Although I am for Roth on the classic debate between him and Hagar in Van Halen, from the moment I saw this book I was very curious to read it and I finally made it.
What’s very impressive right from the start is the poor and harsh upbringing of a future rock mega-star and beyond. Also, a very impressive trivia is the first song he had to learn on guitar before he even owned one, which was “Never On Sunday” from the self-titled Greek movie. Unbelievable!

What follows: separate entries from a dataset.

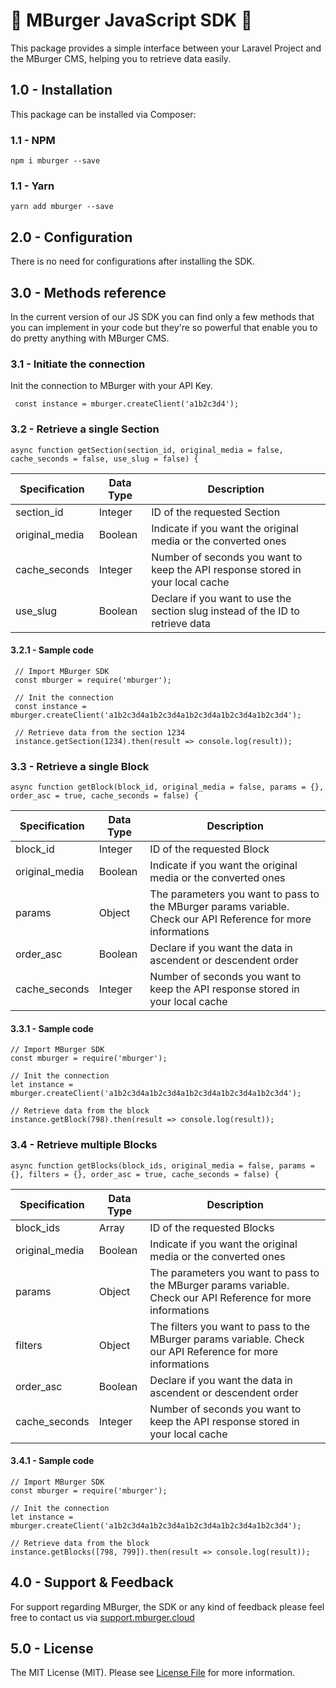 # 🍔 MBurger JavaScript SDK 🍔

This package provides a simple interface between your Laravel Project and the MBurger CMS, helping you to retrieve data easily.

## 1.0 - Installation

This package can be installed via Composer:

### 1.1 - NPM 

    npm i mburger --save

### 1.1 - Yarn 

    yarn add mburger --save

## 2.0 - Configuration

There is no need for configurations after installing the SDK.

## 3.0 - Methods reference 

In the current version of our JS SDK you can find only a few methods that you can implement in your code but they're so powerful that enable you to do pretty anything with MBurger CMS.

### 3.1 - Initiate the connection

Init the connection to MBurger with your API Key.

     const instance = mburger.createClient('a1b2c3d4');


### 3.2 - Retrieve a single Section

    async function getSection(section_id, original_media = false, cache_seconds = false, use_slug = false) {

| Specification | Data Type | Description |
|---|---|---|
| section_id | Integer | ID of the requested Section |
| original_media | Boolean | Indicate if you want the original media or the converted ones |
| cache_seconds | Integer | Number of seconds you want to keep the API response stored in your local cache |
| use_slug | Boolean | Declare if you want to use the section slug instead of the ID to retrieve data |

#### 3.2.1 - Sample code

     // Import MBurger SDK
     const mburger = require('mburger');
     
     // Init the connection
     const instance = mburger.createClient('a1b2c3d4a1b2c3d4a1b2c3d4a1b2c3d4a1b2c3d4');
     
     // Retrieve data from the section 1234
     instance.getSection(1234).then(result => console.log(result));

### 3.3 - Retrieve a single Block

    async function getBlock(block_id, original_media = false, params = {}, order_asc = true, cache_seconds = false) {

| Specification | Data Type | Description |
|---|---|---|
| block_id | Integer | ID of the requested Block |
| original_media | Boolean | Indicate if you want the original media or the converted ones |
| params | Object | The parameters you want to pass to the MBurger params variable. Check our API Reference for more informations |
| order_asc | Boolean | Declare if you want the data in ascendent or descendent order |
| cache_seconds | Integer | Number of seconds you want to keep the API response stored in your local cache |

#### 3.3.1 - Sample code

    // Import MBurger SDK
    const mburger = require('mburger');
    
    // Init the connection
    let instance = mburger.createClient('a1b2c3d4a1b2c3d4a1b2c3d4a1b2c3d4a1b2c3d4');
    
    // Retrieve data from the block
    instance.getBlock(798).then(result => console.log(result));

### 3.4 - Retrieve multiple Blocks

    async function getBlocks(block_ids, original_media = false, params = {}, filters = {}, order_asc = true, cache_seconds = false) {

| Specification | Data Type | Description |
|---|---|---|
| block_ids | Array | ID of the requested Blocks |
| original_media | Boolean | Indicate if you want the original media or the converted ones |
| params | Object | The parameters you want to pass to the MBurger params variable. Check our API Reference for more informations |
| filters | Object | The filters you want to pass to the MBurger params variable. Check our API Reference for more informations |
| order_asc | Boolean | Declare if you want the data in ascendent or descendent order |
| cache_seconds | Integer | Number of seconds you want to keep the API response stored in your local cache |

#### 3.4.1 - Sample code

    // Import MBurger SDK
    const mburger = require('mburger');
    
    // Init the connection
    let instance = mburger.createClient('a1b2c3d4a1b2c3d4a1b2c3d4a1b2c3d4a1b2c3d4');
    
    // Retrieve data from the block
    instance.getBlocks([798, 799]).then(result => console.log(result));


## 4.0 - Support & Feedback

For support regarding MBurger, the SDK or any kind of feedback please feel free to contact us via  [support.mburger.cloud](http://support.mburger.cloud/)

## 5.0 - License
The MIT License (MIT). Please see [License File](./LICENSE) for more information. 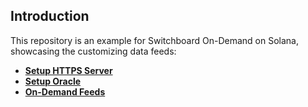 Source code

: ## Introduction

This repository is an example for Switchboard On-Demand on Solana, showcasing the customizing data feeds:

- **[Setup HTTPS Server](https://github.com/aj3423/solana-switchboard-oracle-demo/tree/main/SETUP_HTTPS_SERVER.md)**
- **[Setup Oracle](https://github.com/aj3423/solana-switchboard-oracle-demo/tree/main/SETUP_ORACLE.md)**
- **[On-Demand Feeds](https://github.com/aj3423/solana-switchboard-oracle-demo/tree/main/sb-on-demand-feeds)**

The book follows the classic breakdown starting from childhood years, moving on to Sammy’s success and establishment and the present. Sammy is in loss of words in any of those three periods. He speaks his mind about Ronnie Montrose and of course Van Halen and the details specifically in the latter’s case are impressive as well as off putting –unfortunately- about the two brothers. The part about Hagar’s investments in companies, mountain bikes and the Cabo Wabo between other things show a different perspective of the man.
I can’t say that they music part contains rich information about his songs. He refers to his big hit “I Can’t Drive 55” and he shares details about the Van Halen’s classics, which is quite remarkable. Roth is slammed, but that’s expected, while Michael Anthony is praised for his skills and patience with the brothers. Chickenfoot is something like an afterword to his huge career, while he declares that he didn’t need the music to earn his living and could have retired in several points, but he is only making music for his own pleasure.